== Segment start ==

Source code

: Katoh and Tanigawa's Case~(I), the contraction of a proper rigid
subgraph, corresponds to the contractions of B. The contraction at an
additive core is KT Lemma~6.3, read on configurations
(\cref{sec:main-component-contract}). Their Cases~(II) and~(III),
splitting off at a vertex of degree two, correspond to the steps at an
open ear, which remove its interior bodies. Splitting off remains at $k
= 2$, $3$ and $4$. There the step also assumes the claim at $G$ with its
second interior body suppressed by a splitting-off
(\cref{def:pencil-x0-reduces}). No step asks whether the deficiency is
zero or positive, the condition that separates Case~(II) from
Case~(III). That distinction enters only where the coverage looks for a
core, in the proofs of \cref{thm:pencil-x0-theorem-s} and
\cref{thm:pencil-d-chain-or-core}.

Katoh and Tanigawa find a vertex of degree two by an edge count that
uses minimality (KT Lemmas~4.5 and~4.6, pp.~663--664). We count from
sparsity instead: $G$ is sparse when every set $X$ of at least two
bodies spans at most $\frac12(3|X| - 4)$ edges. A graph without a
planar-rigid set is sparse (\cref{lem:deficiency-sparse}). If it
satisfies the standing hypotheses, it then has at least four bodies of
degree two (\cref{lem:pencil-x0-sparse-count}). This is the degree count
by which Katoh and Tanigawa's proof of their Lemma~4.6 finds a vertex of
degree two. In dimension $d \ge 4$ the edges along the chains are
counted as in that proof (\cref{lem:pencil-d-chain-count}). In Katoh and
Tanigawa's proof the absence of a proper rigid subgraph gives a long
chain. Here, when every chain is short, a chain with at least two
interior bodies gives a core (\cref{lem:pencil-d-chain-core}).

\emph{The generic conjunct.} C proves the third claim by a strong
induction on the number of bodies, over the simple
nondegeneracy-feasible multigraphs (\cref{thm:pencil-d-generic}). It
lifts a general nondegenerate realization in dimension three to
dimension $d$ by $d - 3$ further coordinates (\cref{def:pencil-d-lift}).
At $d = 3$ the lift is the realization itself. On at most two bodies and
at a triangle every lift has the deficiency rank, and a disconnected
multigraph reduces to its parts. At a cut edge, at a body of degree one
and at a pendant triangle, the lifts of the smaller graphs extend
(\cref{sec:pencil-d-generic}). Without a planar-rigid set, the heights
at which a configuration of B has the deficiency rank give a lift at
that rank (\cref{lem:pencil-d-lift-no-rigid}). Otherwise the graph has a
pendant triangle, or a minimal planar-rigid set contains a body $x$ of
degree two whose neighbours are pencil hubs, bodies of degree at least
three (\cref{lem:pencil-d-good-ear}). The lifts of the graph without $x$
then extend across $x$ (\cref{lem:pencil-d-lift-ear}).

== Segment end ==

:: Exercise brief ::
Using the data above, establish how many lines include the word "from"; the reply is that number only.

:: Exercise answer ::
2